I remembered what my mother used to say to me in situations like this.
She would chastise me as if I were still a kid, relentlessly reminding me that she moved out here to help my career.
Yes, she married the team captain and was now at home nursing their newborn, but she never let me forget the sacrifices she made for me.
Her constant reminders were both a burden and a motivation, pushing me to succeed even when I was overwhelmed.
It was her way of showing love, though it often felt suffocating.
My mother had been through a lot in her life, and I rarely blamed her for anything.
But after it being the two of us for so long, Ledger’s arrival made me feel a bit sidelined.
Maybe this space was healthy, and the way she babied me wasn’t, but it all happened so suddenly, and I still hadn’t processed it.
It seemed like no one was in my corner and she’d stopped loving me.
Last year, I’d tried to use a fake ID at a bar.
I hadn’t even played a single game yet. I was eager to fit in and join my teammates in their nightlife, but things went south quickly.
I got caught by the bouncer, arrested, and had the fake ID chopped up right in front of me. The whole incident was humiliating.
I did get another fake ID afterward, but the fear of getting caught again lingered.
It was easier and felt safer to rely on whatever booze my teammates would bring me.
They understood the risks and were more than willing to help me out, keeping me supplied without the need to step into a bar and risk another run-in with the law.
After the incredible win we had tonight and knowing I didn’t have to play for another week, the bar at home was calling my name.
I could practically hear it begging for my attention, and I couldn’t get home fast enough.

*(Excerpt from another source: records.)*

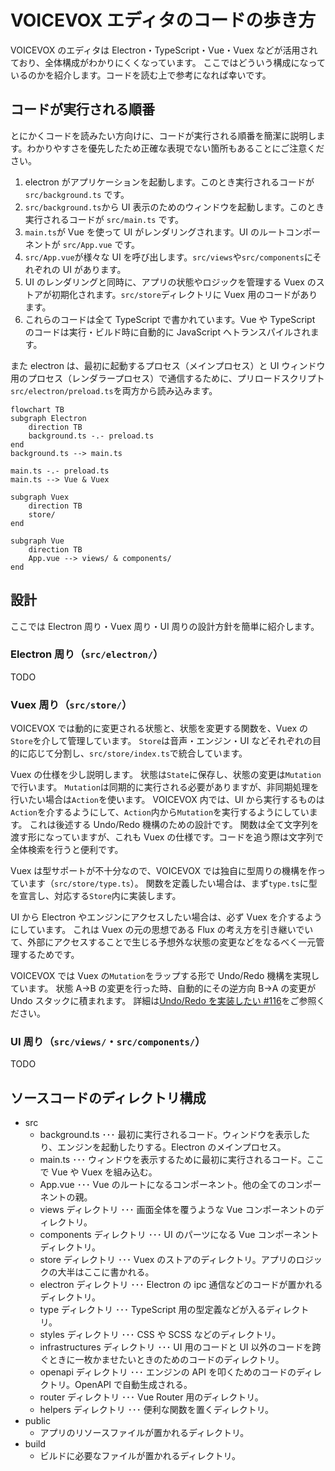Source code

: # VOICEVOX エディタのコードの歩き方

VOICEVOX のエディタは Electron・TypeScript・Vue・Vuex などが活用されており、全体構成がわかりにくくなっています。
ここではどういう構成になっているのかを紹介します。コードを読む上で参考になれば幸いです。

## コードが実行される順番

とにかくコードを読みたい方向けに、コードが実行される順番を簡潔に説明します。わかりやすさを優先したため正確な表現でない箇所もあることにご注意ください。

1. electron がアプリケーションを起動します。このとき実行されるコードが `src/background.ts` です。
2. `src/background.ts`から UI 表示のためのウィンドウを起動します。このとき実行されるコードが `src/main.ts` です。
3. `main.ts`が Vue を使って UI がレンダリングされます。UI のルートコンポーネントが `src/App.vue` です。
4. `src/App.vue`が様々な UI を呼び出します。`src/views`や`src/components`にそれぞれの UI があります。
5. UI のレンダリングと同時に、アプリの状態やロジックを管理する Vuex のストアが初期化されます。`src/store`ディレクトリに Vuex 用のコードがあります。
6. これらのコードは全て TypeScript で書かれています。Vue や TypeScript のコードは実行・ビルド時に自動的に JavaScript へトランスパイルされます。

また electron は、最初に起動するプロセス（メインプロセス）と UI ウィンドウ用のプロセス（レンダラープロセス）で通信するために、プリロードスクリプト`src/electron/preload.ts`を両方から読み込みます。

```mermaid
flowchart TB
subgraph Electron
    direction TB
    background.ts -.- preload.ts
end
background.ts --> main.ts

main.ts -.- preload.ts
main.ts --> Vue & Vuex

subgraph Vuex
    direction TB
    store/
end

subgraph Vue
    direction TB
    App.vue --> views/ & components/
end
```

## 設計

ここでは Electron 周り・Vuex 周り・UI 周りの設計方針を簡単に紹介します。

### Electron 周り（`src/electron/`）

TODO

### Vuex 周り（`src/store/`）

VOICEVOX では動的に変更される状態と、状態を変更する関数を、Vuex の`Store`を介して管理しています。
`Store`は音声・エンジン・UI などそれぞれの目的に応じて分割し、`src/store/index.ts`で統合しています。

Vuex の仕様を少し説明します。
状態は`State`に保存し、状態の変更は`Mutation`で行います。
`Mutation`は同期的に実行される必要がありますが、非同期処理を行いたい場合は`Action`を使います。
VOICEVOX 内では、UI から実行するものは`Action`を介するようにして、`Action`内から`Mutation`を実行するようにしています。
これは後述する Undo/Redo 機構のための設計です。
関数は全て文字列を渡す形になっていますが、これも Vuex の仕様です。コードを追う際は文字列で全体検索を行うと便利です。

Vuex は型サポートが不十分なので、VOICEVOX では独自に型周りの機構を作っています（`src/store/type.ts`）。
関数を定義したい場合は、まず`type.ts`に型を宣言し、対応する`Store`内に実装します。

UI から Electron やエンジンにアクセスしたい場合は、必ず Vuex を介するようにしています。
これは Vuex の元の思想である Flux の考え方を引き継いでいて、外部にアクセスすることで生じる予想外な状態の変更などをなるべく一元管理するためです。

VOICEVOX では Vuex の`Mutation`をラップする形で Undo/Redo 機構を実現しています。
状態 A→B の変更を行った時、自動的にその逆方向 B→A の変更が Undo スタックに積まれます。
詳細は[Undo/Redo を実装したい #116](https://github.com/VOICEVOX/voicevox/issues/116)をご参照ください。

### UI 周り（`src/views/`・`src/components/`）

TODO

## ソースコードのディレクトリ構成

- src
  - background.ts ･･･ 最初に実行されるコード。ウィンドウを表示したり、エンジンを起動したりする。Electron のメインプロセス。
  - main.ts ･･･ ウィンドウを表示するために最初に実行されるコード。ここで Vue や Vuex を組み込む。
  - App.vue ･･･ Vue のルートになるコンポーネント。他の全てのコンポーネントの親。
  - views ディレクトリ ･･･ 画面全体を覆うような Vue コンポーネントのディレクトリ。
  - components ディレクトリ ･･･ UI のパーツになる Vue コンポーネントディレクトリ。
  - store ディレクトリ ･･･ Vuex のストアのディレクトリ。アプリのロジックの大半はここに書かれる。
  - electron ディレクトリ ･･･ Electron の ipc 通信などのコードが置かれるディレクトリ。
  - type ディレクトリ ･･･ TypeScript 用の型定義などが入るディレクトリ。
  - styles ディレクトリ ･･･ CSS や SCSS などのディレクトリ。
  - infrastructures ディレクトリ ･･･ UI 用のコードと UI 以外のコードを跨ぐときに一枚かませたいときのためのコードのディレクトリ。
  - openapi ディレクトリ ･･･ エンジンの API を叩くためのコードのディレクトリ。OpenAPI で自動生成される。
  - router ディレクトリ ･･･ Vue Router 用のディレクトリ。
  - helpers ディレクトリ ･･･ 便利な関数を置くディレクトリ。
- public
  - アプリのリソースファイルが置かれるディレクトリ。
- build
  - ビルドに必要なファイルが置かれるディレクトリ。
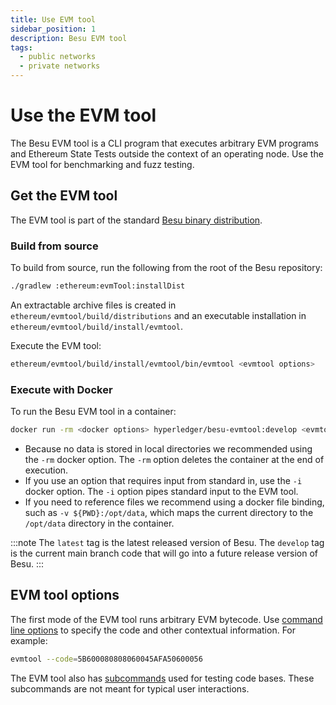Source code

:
 ```yaml
---
title: Use EVM tool
sidebar_position: 1
description: Besu EVM tool
tags:
  - public networks
  - private networks
---
```


# Use the EVM tool

The Besu EVM tool is a CLI program that executes arbitrary EVM programs and Ethereum State Tests
outside the context of an operating node.
Use the EVM tool for benchmarking and fuzz testing.

## Get the EVM tool

The EVM tool is part of the standard [Besu binary distribution](../../get-started/install/binary-distribution.md).

### Build from source

To build from source, run the following from the root of the Besu repository:

```bash
./gradlew :ethereum:evmTool:installDist
```

An extractable archive files is created in `ethereum/evmtool/build/distributions` and an executable
installation in `ethereum/evmtool/build/install/evmtool`.

Execute the EVM tool:

```bash
ethereum/evmtool/build/install/evmtool/bin/evmtool <evmtool options>
```

### Execute with Docker

To run the Besu EVM tool in a container:

```bash
docker run -rm <docker options> hyperledger/besu-evmtool:develop <evmtool options>
```

- Because no data is stored in local directories we recommended using the `-rm` docker option.
  The `-rm` option deletes the container at the end of execution.
- If you use an option that requires input from standard in, use the `-i` docker option.
  The `-i` option pipes standard input to the EVM tool.
- If you need to reference files we recommend using a docker file binding, such as
  `-v ${PWD}:/opt/data`, which maps the current directory to the `/opt/data` directory in the container.

:::note
The `latest` tag is the latest released version of Besu.
The `develop` tag is the current main branch code that will go into a future release version of Besu.
:::

## EVM tool options

The first mode of the EVM tool runs arbitrary EVM bytecode.
Use [command line options](../../reference/evm-tool.md#options) to specify the code and other
contextual information.
For example:

```bash
evmtool --code=5B600080808060045AFA50600056
```

The EVM tool also has [subcommands](../../reference/evm-tool.md#subcommands) used for testing code bases.
These subcommands are not meant for typical user interactions.
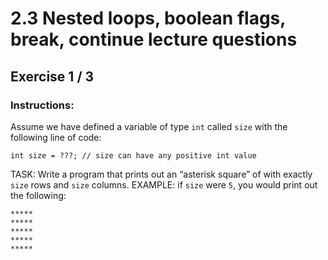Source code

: # 2.3 Nested loops, boolean flags, break, continue lecture questions
## Exercise 1 / 3
### Instructions:
Assume we have defined a variable of type `int` called `size` with the following line of code:

```
int size = ???; // size can have any positive int value
```

TASK: Write a program that prints out an “asterisk square” of with exactly `size` rows and `size` columns.
EXAMPLE: if `size` were `5`, you would print out the following:

```
*****
*****
*****
*****
*****
```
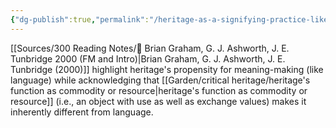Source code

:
 ```yaml
---
{"dg-publish":true,"permalink":"/heritage-as-a-signifying-practice-like-language/","created":"2024-06-18T11:51:19.615+08:00","updated":"2024-08-03T14:44:47.323+08:00"}
---
```


[[Sources/300 Reading Notes/📖 Brian Graham, G. J. Ashworth, J. E. Tunbridge 2000 (FM and Intro)\|Brian Graham, G. J. Ashworth, J. E. Tunbridge (2000)]]  highlight heritage's propensity for meaning-making (like language) while acknowledging that [[Garden/critical heritage/heritage's function as commodity or resource\|heritage's function as commodity or resource]] (i.e., an object with use as well as exchange values) makes it inherently different from language.



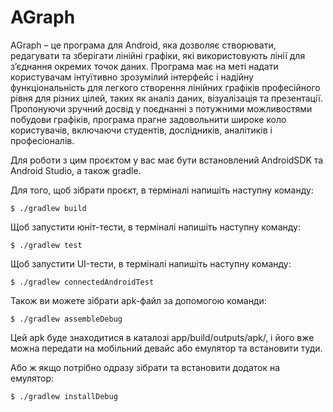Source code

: # AGraph
AGraph – це програма для Android, яка дозволяє створювати, редагувати та зберігати лінійні графіки, які використовують лінії для з’єднання окремих точок даних. Програма має на меті надати користувачам інтуїтивно зрозумілий інтерфейс і надійну функціональність для легкого створення лінійних графіків професійного рівня для різних цілей, таких як аналіз даних, візуалізація та презентації. Пропонуючи зручний досвід у поєднанні з потужними можливостями побудови графіків, програма прагне задовольнити широке коло користувачів, включаючи студентів, дослідників, аналітиків і професіоналів.

Для роботи з цим проєктом у вас має бути встановлений AndroidSDK та Android Studio, а також gradle.

Для того, щоб зібрати проєкт, в терміналі напишіть наступну команду:
```
$ ./gradlew build
```
Щоб запустити юніт-тести, в терміналі напишіть наступну команду:
```
$ ./gradlew test
```
Щоб запустити UI-тести, в терміналі напишіть наступну команду:
```
$ ./gradlew connectedAndroidTest
```
Також ви можете зібрати apk-файл за допомогою команди:
```
$ ./gradlew assembleDebug
```
Цей apk буде знаходитися в каталозі app/build/outputs/apk/, і його вже можна передати на мобільний девайс або емулятор та встановити туди.

Або ж якщо потрібно одразу зібрати та встановити додаток на емулятор:
```
$ ./gradlew installDebug
```
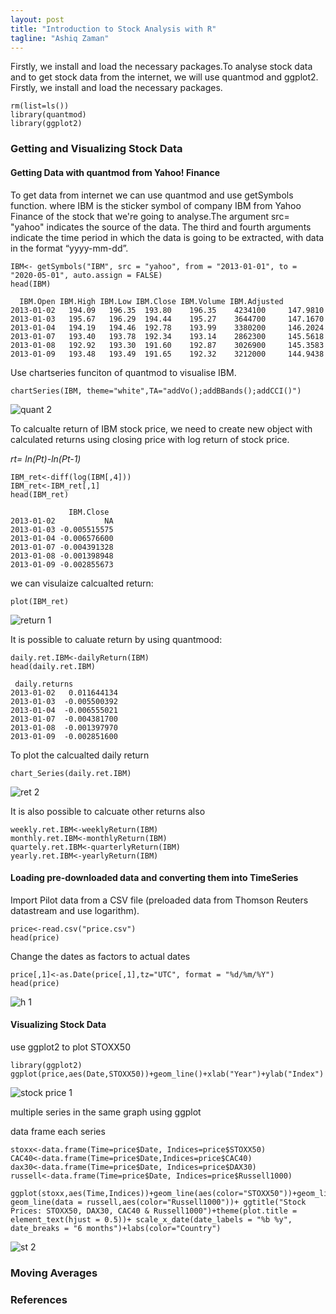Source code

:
 ```yaml
---
layout: post
title: "Introduction to Stock Analysis with R"
tagline: "Ashiq Zaman"
---
```


Firstly, we install and load the necessary packages.To analyse stock data and to get stock data from the internet, we will use quantmod and ggplot2. Firstly, we install and load the necessary packages.

```{r}
rm(list=ls())
library(quantmod)
library(ggplot2)
```

### Getting and Visualizing Stock Data
#### Getting Data with quantmod from Yahoo! Finance

To get data from internet we can use quantmod and use getSymbols function. where IBM is the sticker symbol of company IBM from Yahoo Finance of the stock that we're going to analyse.The argument src= "yahoo" indicates the source of the data. The third and fourth arguments indicate the time period in which the data is going to be extracted, with data in the format “yyyy-mm-dd”.

```{r}
IBM<- getSymbols("IBM", src = "yahoo", from = "2013-01-01", to = "2020-05-01", auto.assign = FALSE)
head(IBM)

  IBM.Open IBM.High IBM.Low IBM.Close IBM.Volume IBM.Adjusted
2013-01-02   194.09   196.35  193.80    196.35    4234100     147.9810
2013-01-03   195.67   196.29  194.44    195.27    3644700     147.1670
2013-01-04   194.19   194.46  192.78    193.99    3380200     146.2024
2013-01-07   193.40   193.78  192.34    193.14    2862300     145.5618
2013-01-08   192.92   193.30  191.60    192.87    3026900     145.3583
2013-01-09   193.48   193.49  191.65    192.32    3212000     144.9438
```

Use chartseries funciton of quantmod to visualise IBM. 

```{r}
chartSeries(IBM, theme="white",TA="addVo();addBBands();addCCI()")
```

![quant 2](https://user-images.githubusercontent.com/47462688/81946384-352fb080-95f7-11ea-82f1-eb73f4d87387.JPG)

To calcualte return of IBM stock price, we need to create new object with calculated returns using closing price with log return of stock price.

*rt= ln(Pt)-ln(Pt-1)*


```{r}
IBM_ret<-diff(log(IBM[,4]))
IBM_ret<-IBM_ret[,1]
head(IBM_ret)

             IBM.Close
2013-01-02           NA
2013-01-03 -0.005515575
2013-01-04 -0.006576600
2013-01-07 -0.004391328
2013-01-08 -0.001398948
2013-01-09 -0.002855673
```

we can visulaize calcualted return: 

```{r}
plot(IBM_ret)
```
![return 1](https://user-images.githubusercontent.com/47462688/81949564-e6841580-95fa-11ea-889e-e83ce5e7e473.JPG)

It is possible to caluate return by using quantmood:

```{r}
daily.ret.IBM<-dailyReturn(IBM)
head(daily.ret.IBM)

 daily.returns
2013-01-02   0.011644134
2013-01-03  -0.005500392
2013-01-04  -0.006555021
2013-01-07  -0.004381700
2013-01-08  -0.001397970
2013-01-09  -0.002851600
```
To plot the calcualted daily return 

```{r}
chart_Series(daily.ret.IBM)
```

![ret 2](https://user-images.githubusercontent.com/47462688/81949579-e97f0600-95fa-11ea-8907-36e4960ea736.JPG)

It is also possible to calcuate other returns also 

```{r}
weekly.ret.IBM<-weeklyReturn(IBM)
monthly.ret.IBM<-monthlyReturn(IBM)
quartely.ret.IBM<-quarterlyReturn(IBM)
yearly.ret.IBM<-yearlyReturn(IBM)
```

#### Loading pre-downloaded data and converting them into TimeSeries

Import Pilot data from a CSV file (preloaded data from Thomson Reuters datastream and use logarithm).

```{r}
price<-read.csv("price.csv")
head(price)
```

Change the dates as factors to actual dates

```{r}
price[,1]<-as.Date(price[,1],tz="UTC", format = "%d/%m/%Y")
head(price)
```

![h 1](https://user-images.githubusercontent.com/47462688/81950700-34e5e400-95fc-11ea-8ea7-bc9e04b92009.JPG)

#### Visualizing Stock Data

use ggplot2  to plot STOXX50

```{r}
library(ggplot2)
ggplot(price,aes(Date,STOXX50))+geom_line()+xlab("Year")+ylab("Index")
```

![stock price 1](https://user-images.githubusercontent.com/47462688/81951070-a0c84c80-95fc-11ea-9922-a651e19acacd.JPG)

multiple series in the same graph using ggplot

data frame each series

```{R}
stoxx<-data.frame(Time=price$Date, Indices=price$STOXX50)
CAC40<-data.frame(Time=price$Date,Indices=price$CAC40)
dax30<-data.frame(Time=price$Date, Indices=price$DAX30)
russell<-data.frame(Time=price$Date, Indices=price$Russell1000)
```

```{r}
ggplot(stoxx,aes(Time,Indices))+geom_line(aes(color="STOXX50"))+geom_line(data=CAC40,aes(color="CAC40"))+geom_line(data=dax30,aes(color="DAX30"))+ geom_line(data = russell,aes(color="Russell1000"))+ ggtitle("Stock Prices: STOXX50, DAX30, CAC40 & Russell1000")+theme(plot.title = element_text(hjust = 0.5))+ scale_x_date(date_labels = "%b %y", date_breaks = "6 months")+labs(color="Country")
```

![st 2](https://user-images.githubusercontent.com/47462688/81951359-f8ff4e80-95fc-11ea-888c-f3b962a6e109.JPG)

### Moving Averages




### References
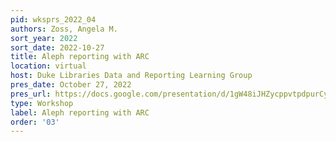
 ```yaml
---
pid: wksprs_2022_04
authors: Zoss, Angela M.
sort_year: 2022
sort_date: 2022-10-27
title: Aleph reporting with ARC
location: virtual
host: Duke Libraries Data and Reporting Learning Group
pres_date: October 27, 2022
pres_url: https://docs.google.com/presentation/d/1gW48iJHZycppvtpdpurCyLHAbeJyI_dGbKH7G4FW4dk/edit#slide=id.p
type: Workshop
label: Aleph reporting with ARC
order: '03'
---
```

The adrenaline from the game was still coursing through my veins, and I needed a way to unwind and celebrate.
The thought of pouring a drink, feeling the burn of the alcohol, and letting the tension of the past few months melt away was all I could focus on.
I dialed Perez, one of the right wingers who played for the Ravens, and he picked up on the second ring.
“Bring me a brunette tonight. Maybe two?” I said without a hello.
“Roger that,” Perez responded and then hung up.
I got in the car and let out a pent-up breath.
Before turning onto the road toward my apartment building, I closed my eyes and rested my head against the headrest. I was chasing a high, and truthfully, I didn’t even know if there was an end in sight.